Maryland pioneered "check the box" programs like this, in which the state prompts uninsured residents to indicate an interest in getting insured and provides help (to the extent creaky state bureaucracies can manage it) with getting an application started. Here is the guts of the initiative in New Jersey:

Through this program, uninsured and underinsured residents can indicate their interest in coverage for themselves or a household member on their tax return or through unemployment insurance benefit claims, which will be shared with the New Jersey Department of Banking and Insurance.    

As required by the legislation, the department will create a system to analyze the data collected through tax returns and unemployment benefit claims to determine a resident’s eligibility for health insurance coverage and ability to receive financial help through Get Covered New Jersey and proactively connect with qualifying residents to help them enroll. The law also permits the department to work with the Department of Human Services to determine an individual’s eligibility for NJ FamilyCare and share data with the agency for that assessment.       

Several things to note here. First, the prompt to seek health insurance will appear not only on the tax return but on an unemployment benefit claim. The latter is very important, as it comes at a moment when the applicant's income has dropped dramatically, qualifying many for Medicaid. In states that have enacted the ACA Medicaid expansion (e.g., New Jersey), eligibility is based on monthly income (currently $1563 for an individual, $3,191 for a family of four). During the pandemic, Kentucky had the Dept. of uninsurance pass applicant data to the state Medicaid agency, helping to drive a 14% increase in Medicaid enrollment from February to July 2020.

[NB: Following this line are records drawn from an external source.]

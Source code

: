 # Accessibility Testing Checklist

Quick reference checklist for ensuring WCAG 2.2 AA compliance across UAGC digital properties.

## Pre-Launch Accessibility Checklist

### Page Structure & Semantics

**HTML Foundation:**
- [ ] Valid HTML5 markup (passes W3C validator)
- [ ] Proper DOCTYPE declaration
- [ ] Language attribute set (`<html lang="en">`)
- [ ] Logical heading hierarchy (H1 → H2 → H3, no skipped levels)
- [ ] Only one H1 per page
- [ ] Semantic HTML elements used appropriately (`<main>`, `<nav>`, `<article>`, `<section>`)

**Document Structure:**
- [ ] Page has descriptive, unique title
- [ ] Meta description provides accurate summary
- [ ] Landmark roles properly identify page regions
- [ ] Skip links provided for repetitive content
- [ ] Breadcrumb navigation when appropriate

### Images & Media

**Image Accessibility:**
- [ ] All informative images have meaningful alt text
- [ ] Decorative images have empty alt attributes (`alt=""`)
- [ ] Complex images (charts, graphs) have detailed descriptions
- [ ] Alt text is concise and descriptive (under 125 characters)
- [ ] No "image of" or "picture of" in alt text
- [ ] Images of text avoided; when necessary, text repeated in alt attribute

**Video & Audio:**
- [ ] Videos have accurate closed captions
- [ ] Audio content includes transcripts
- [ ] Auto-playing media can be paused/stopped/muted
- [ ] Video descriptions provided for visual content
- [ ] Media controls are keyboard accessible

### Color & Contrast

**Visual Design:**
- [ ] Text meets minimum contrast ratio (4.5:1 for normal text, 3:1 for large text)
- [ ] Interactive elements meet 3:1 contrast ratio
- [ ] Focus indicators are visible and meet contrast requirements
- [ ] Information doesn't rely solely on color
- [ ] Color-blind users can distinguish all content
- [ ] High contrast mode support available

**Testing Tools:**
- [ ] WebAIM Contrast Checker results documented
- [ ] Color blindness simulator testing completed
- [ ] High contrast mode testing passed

Second, the department collecting the data will share the data with the Dept. of Banking and Insurance, which runs the state ACA exchange (GetCoveredNJ), and with the Dept. of Human Services, which runs NJ FamilyCare, the state Medicaid program. The departments can determine eligibility for NJ FamilyCare or for subsidized marketplace coverage, if the enrollee gives permission for the various departments to share information. The bill statement emphasizes interagency coordination:

The bill requires the Commissioner of Banking and Insurance, in coordination with the Commissioner of Human Services, the Commissioner of Labor and Workforce Development, and the State Treasurer to develop and implement systems, policies, and practices that encourage, facilitate, and streamline determination of eligibility for insurance affordability assistance and enrollment in minimum essential coverage to achieve the purposes of the program.

Finally, because New Jersey (unlike Maryland) is one of a handful of states that implemented a state individual mandate to obtain insurance after the federal mandate penalty was zeroed out, the uninsured tax filer has a strong incentive to check the box, as obtaining insurance will get the penalty for going uninsured waived. For most respondents, obtaining coverage should be either free or very low-cost. In New Jersey's ACA marketplace, supplemental state subsidies, in concert with the major federal boosts to marketplace subsidies provided by the American Rescue Plan Act (which will expire at the end of this year unless Democrats manage to extend them, benchmark silver coverage with strong Cost Sharing Reduction is effectively free, or very close to it, at incomes up to 200% of the Federal Poverty Level ($25,760 for an individual, $53,000 for a family of four). 

This is a good strong bill that should reduce the uninsured population in New Jersey, currently just shy of 700,000. Its impact will be blunted somewhat if Democrats fail to extend the ARPA marketplace subsidies. But its chief impact will probably be in Medicaid in any case, which is unaffected by the level of marketplace subsidization.